I can't speak about medicine, but I know of a lot of dental practices where the normal fee schedule (list of fees for any given procedure) is higher than the fee schedule for insurance companies.  As someone mentioned, the way a lot of insurance companies work (specifically HMOs and PPOs) is as follows: in participating with a given company, you (the doctor) agree to accept their fees, and agree not to offer procedures to their patients that aren't on the fee schedule (ie: if a patient needs a root canal, but the insurance doesn't cover root canals, you can't alert the patient to that fact).  You then get what's called a capitation fee for every person who lists you as their primary provider (usually ~$2-3/month), and a co-pay from the patient whenever they come in (~$5-20).  The capitation fee is supposed to cover "routine" procedures (cleanings every 6 months, etc.). 

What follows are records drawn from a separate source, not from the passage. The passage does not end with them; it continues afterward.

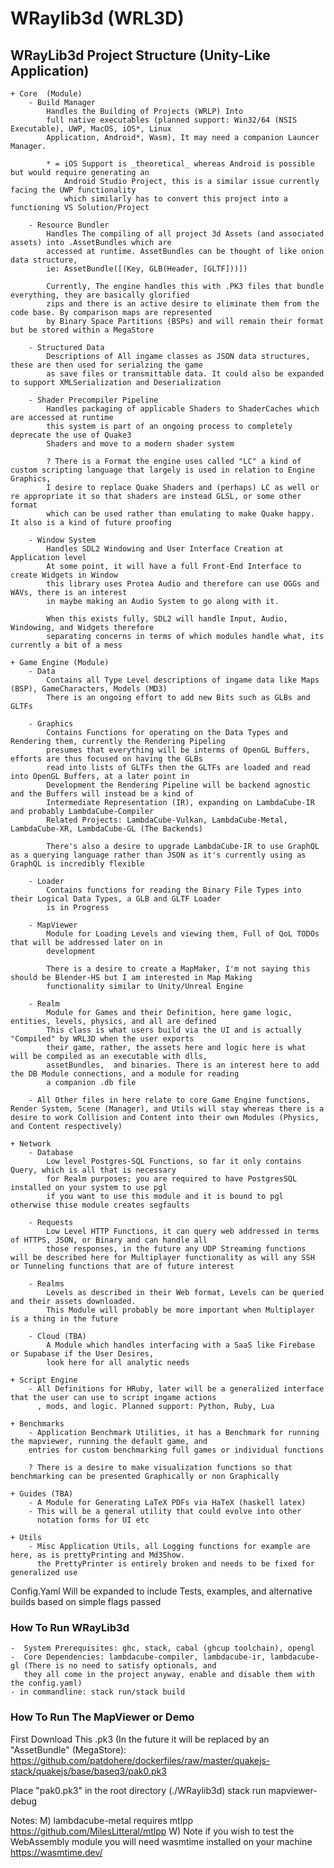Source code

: # WRaylib3d (WRL3D)
## WRayLib3d Project Structure (Unity-Like Application)

    + Core  (Module)
        - Build Manager
            Handles the Building of Projects (WRLP) Into
            full native executables (planned support: Win32/64 (NSIS Executable), UWP, MacOS, iOS*, Linux      
            Application, Android*, Wasm), It may need a companion Launcer Manager.
            
            * = iOS Support is _theoretical_ whereas Android is possible but would require generating an
                Android Studio Project, this is a similar issue currently facing the UWP functionality
                which similarly has to convert this project into a functioning VS Solution/Project
                
        - Resource Bundler
            Handles The compiling of all project 3d Assets (and associated assets) into .AssetBundles which are 
            accessed at runtime. AssetBundles can be thought of like onion data structure, 
            ie: AssetBundle([(Key, GLB(Header, [GLTF]))])
            
            Currently, The engine handles this with .PK3 files that bundle everything, they are basically glorified
            zips and there is an active desire to eliminate them from the code base. By comparison maps are represented
            by Binary Space Partitions (BSPs) and will remain their format but be stored within a MegaStore

        - Structured Data 
            Descriptions of All ingame classes as JSON data structures, these are then used for serialzing the game
            as save files or transmittable data. It could also be expanded to support XMLSerialization and Deserialization

        - Shader Precompiler Pipeline
            Handles packaging of applicable Shaders to ShaderCaches which are accessed at runtime
            this system is part of an ongoing process to completely deprecate the use of Quake3
            Shaders and move to a modern shader system
                      
            ? There is a Format the engine uses called "LC" a kind of custom scripting language that largely is used in relation to Engine Graphics, 
            I desire to replace Quake Shaders and (perhaps) LC as well or re appropriate it so that shaders are instead GLSL, or some other format 
            which can be used rather than emulating to make Quake happy. It also is a kind of future proofing
            
        - Window System
            Handles SDL2 Windowing and User Interface Creation at Application level
            At some point, it will have a full Front-End Interface to create Widgets in Window  
            this library uses Protea Audio and therefore can use OGGs and WAVs, there is an interest
            in maybe making an Audio System to go along with it.      

            When this exists fully, SDL2 will handle Input, Audio, Windowing, and Widgets therefore 
            separating concerns in terms of which modules handle what, its currently a bit of a mess
            
    + Game Engine (Module)
        - Data 
            Contains all Type Level descriptions of ingame data like Maps (BSP), GameCharacters, Models (MD3)
            There is an ongoing effort to add new Bits such as GLBs and GLTFs

        - Graphics
            Contains Functions for operating on the Data Types and Rendering them, currently the Rendering Pipeling
            presumes that everything will be interms of OpenGL Buffers, efforts are thus focused on having the GLBs
            read into lists of GLTFs then the GLTFs are loaded and read into OpenGL Buffers, at a later point in 
            Development the Rendering Pipeline will be backend agnostic and the Buffers will instead be a kind of 
            Intermediate Representation (IR), expanding on LambdaCube-IR and probably LambdaCube-Compiler
            Related Projects: LambdaCube-Vulkan, LambdaCube-Metal, LambdaCube-XR, LambdaCube-GL (The Backends)

            There's also a desire to upgrade LambdaCube-IR to use GraphQL as a querying language rather than JSON as it's currently using as GraphQL is incredibly flexible

        - Loader
            Contains functions for reading the Binary File Types into their Logical Data Types, a GLB and GLTF Loader
            is in Progress

        - MapViewer
            Module for Loading Levels and viewing them, Full of QoL TODOs that will be addressed later on in
            development
            
            There is a desire to create a MapMaker, I'm not saying this should be Blender-HS but I am interested in Map Making 
            functionality similar to Unity/Unreal Engine
            
        - Realm
            Module for Games and their Definition, here game logic, entities, levels, physics, and all are defined
            This class is what users build via the UI and is actually "Compiled" by WRL3D when the user exports 
            their game, rather, the assets here and logic here is what will be compiled as an executable with dlls, 
            assetBundles,  and binaries. There is an interest here to add the DB Module connections, and a module for reading
            a companion .db file

        - All Other files in here relate to core Game Engine functions, Render System, Scene (Manager), and Utils will stay whereas there is a desire to work Collision and Content into their own Modules (Physics, and Content respectively)

    + Network
        - Database
            Low level Postgres-SQL Functions, so far it only contains Query, which is all that is necessary
            for Realm purposes; you are required to have PostgresSQL installed on your system to use pgl
            if you want to use this module and it is bound to pgl otherwise thise module creates segfaults

        - Requests
            Low Level HTTP Functions, it can query web addressed in terms of HTTPS, JSON, or Binary and can handle all
            those responses, in the future any UDP Streaming functions will be described here for Multiplayer functionality as will any SSH or Tunneling functions that are of future interest

        - Realms
            Levels as described in their Web format, Levels can be queried and their assets downloaded.
            This Module will probably be more important when Multiplayer is a thing in the future

        - Cloud (TBA)
            A Module which handles interfacing with a SaaS like Firebase or Supabase if the User Desires,
            look here for all analytic needs

    + Script Engine
        - All Definitions for HRuby, later will be a generalized interface that the user can use to script ingame actions
          , mods, and logic. Planned support: Python, Ruby, Lua

    + Benchmarks
        - Application Benchmark Utilities, it has a Benchmark for running the mapviewer, running the default game, and
        entries for custom benchmarking full games or individual functions

        ? There is a desire to make visualization functions so that benchmarking can be presented Graphically or non Graphically 

    + Guides (TBA)
        - A Module for Generating LaTeX PDFs via HaTeX (haskell latex)
        - This will be a general utility that could evolve into other
          notation forms for UI etc

    + Utils
        - Misc Application Utils, all Logging functions for example are here, as is prettyPrinting and Md3Show.
          the PrettyPrinter is entirely broken and needs to be fixed for generalized use
Config.Yaml
    Will be expanded to include Tests, examples, and alternative builds based on simple flags passed

### How To Run WRayLib3d

    -  System Prerequisites: ghc, stack, cabal (ghcup toolchain), opengl
    -  Core Dependencies: lambdacube-compiler, lambdacube-ir, lambdacube-gl (There is no need to satisfy optionals, and 
       they all come in the project anyway, enable and disable them with the config.yaml)
    - in commandline: stack run/stack build

### How To Run The MapViewer or Demo
First Download This .pk3 (In the future it will be replaced by an "AssetBundle" (MegaStore):
https://github.com/patdohere/dockerfiles/raw/master/quakejs-stack/quakejs/base/baseq3/pak0.pk3

Place "pak0.pk3" in the root directory (./WRaylib3d)
stack run mapviewer-debug

Notes:
M) lambdacube-metal requires mtlpp 
   https://github.com/MilesLitteral/mtlpp
W) Note if you wish to test the WebAssembly module you will need wasmtime installed on your machine
   https://wasmtime.dev/


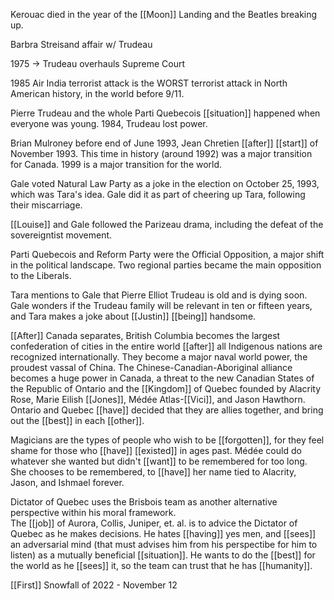 Kerouac died in the year of the [[Moon]] Landing and the Beatles breaking up.  
  
Barbra Streisand affair w/ Trudeau  
  
1975 -> Trudeau overhauls Supreme Court  
  
1985 Air India terrorist attack is the WORST terrorist attack in North American history, in the world before 9/11.  
  
Pierre Trudeau and the whole Parti Quebecois [[situation]] happened when everyone was young. 1984, Trudeau lost power.  
  
Brian Mulroney before end of June 1993, Jean Chretien [[after]] [[start]] of November 1993. This time in history (around 1992) was a major transition for Canada. 1999 is a major transition for the world.  
  
Gale voted Natural Law Party as a joke in the election on October 25, 1993, which was Tara's idea. Gale did it as part of cheering up Tara, following their miscarriage.  
  
[[Louise]] and Gale followed the Parizeau drama, including the defeat of the sovereigntist movement.  
  
Parti Quebecois and Reform Party were the Official Opposition, a major shift in the political landscape. Two regional parties became the main opposition to the Liberals.  
  
Tara mentions to Gale that Pierre Elliot Trudeau is old and is dying soon. Gale wonders if the Trudeau family will be relevant in ten or fifteen years, and Tara makes a joke about [[Justin]] [[being]] handsome.  
  
[[After]] Canada separates, British Columbia becomes the largest confederation of cities in the entire world [[after]] all Indigenous nations are recognized internationally. They become a major naval world power, the proudest vassal of China. The Chinese-Canadian-Aboriginal alliance becomes a huge power in Canada, a threat to the new Canadian States of the Republic of Ontario and the [[Kingdom]] of Quebec founded by Alacrity Rose, Marie Eilish [[Jones]], Médée Atlas-[[Vici]], and Jason Hawthorn. Ontario and Quebec [[have]] decided that they are allies together, and bring out the [[best]] in each [[other]].  
  
Magicians are the types of people who wish to be [[forgotten]], for they feel shame for those who [[have]] [[existed]] in ages past. Médée could do whatever she wanted but didn't [[want]] to be remembered for too long. She chooses to be remembered, to [[have]] her name tied to Alacrity, Jason, and Ishmael forever.  
  
Dictator of Quebec uses the Brisbois team as another alternative perspective within his moral framework.  
The [[job]] of Aurora, Collis, Juniper, et. al. is to advice the Dictator of Quebec as he makes decisions. He hates [[having]] yes men, and [[sees]] an adversarial mind (that must advises him from his perspectibe for him to listen) as a mutually beneficial [[situation]]. He wants to do the [[best]] for the world as he [[sees]] it, so the team can trust that he has [[humanity]].  
  
[[First]] Snowfall of 2022 - November 12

This system is supposed to discourage over-treatment.  In reality, a lot of fee schedules are so ridiculously low (some fee schedules dictate lower prices than the doctor's materials costs or lab fees) that every time a patient who participates in that plan comes in, you lose money, thereby encouraging under-treatment and other (often unethical) cost-cutting methods.  A lot of doctors deal with this by some combination of under-treating those patients and/or using cheaper, lower quality materials or cheaper labs that do poorer work (which is all unethical).  Most doctors compensate for this by setting their standard fee schedule (ie: the fees that people without insurance pay) at higher prices. 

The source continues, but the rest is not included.